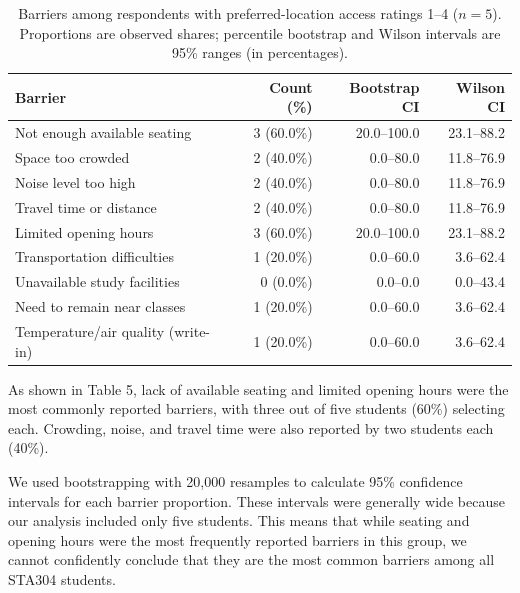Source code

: \documentclass[11pt,letterpaper]{article}
\begin{document}
\begin{table}[H]\centering\footnotesize
\label{tab:primarybarriers}
\begin{tabular}{@{}p{5.7cm}rrr@{}}\toprule
Barrier & Count (\%) & Bootstrap CI & Wilson CI\\\midrule
Not enough available seating & 3 (60.0\%) & 20.0--100.0 & 23.1--88.2\\
Space too crowded & 2 (40.0\%) & 0.0--80.0 & 11.8--76.9\\
Noise level too high & 2 (40.0\%) & 0.0--80.0 & 11.8--76.9\\
Travel time or distance & 2 (40.0\%) & 0.0--80.0 & 11.8--76.9\\
Limited opening hours & 3 (60.0\%) & 20.0--100.0 & 23.1--88.2\\
Transportation difficulties & 1 (20.0\%) & 0.0--60.0 & 3.6--62.4\\
Unavailable study facilities & 0 (0.0\%) & 0.0--0.0 & 0.0--43.4\\
Need to remain near classes & 1 (20.0\%) & 0.0--60.0 & 3.6--62.4\\
Temperature/air quality (write-in) & 1 (20.0\%) & 0.0--60.0 & 3.6--62.4\\\bottomrule\end{tabular}
\caption{Barriers among respondents with preferred-location access ratings 1--4 ($n=5$). Proportions are observed shares; percentile bootstrap and Wilson intervals are 95\% ranges (in percentages).}
\end{table}

As shown in Table 5, lack of available seating and limited opening hours were the most commonly reported barriers, with three out of five students (60\%) selecting each. Crowding, noise, and travel time were also reported by two students each (40\%).

We used bootstrapping with 20,000 resamples to calculate 95\% confidence intervals for each barrier proportion. These intervals were generally wide because our analysis included only five students. This means that while seating and opening hours were the most frequently reported barriers in this group, we cannot confidently conclude that they are the most common barriers among all STA304 students.
\end{document}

============================================================

Requirement: When you reach the line that holds "As shown in", please copy it and every line after it through the end of the listing, exactly and with no other lines.

Output below:
As shown in Table 5, lack of available seating and limited opening hours were the most commonly reported barriers, with three out of five students (60\%) selecting each. Crowding, noise, and travel time were also reported by two students each (40\%).

We used bootstrapping with 20,000 resamples to calculate 95\% confidence intervals for each barrier proportion. These intervals were generally wide because our analysis included only five students. This means that while seating and opening hours were the most frequently reported barriers in this group, we cannot confidently conclude that they are the most common barriers among all STA304 students.
\end{document}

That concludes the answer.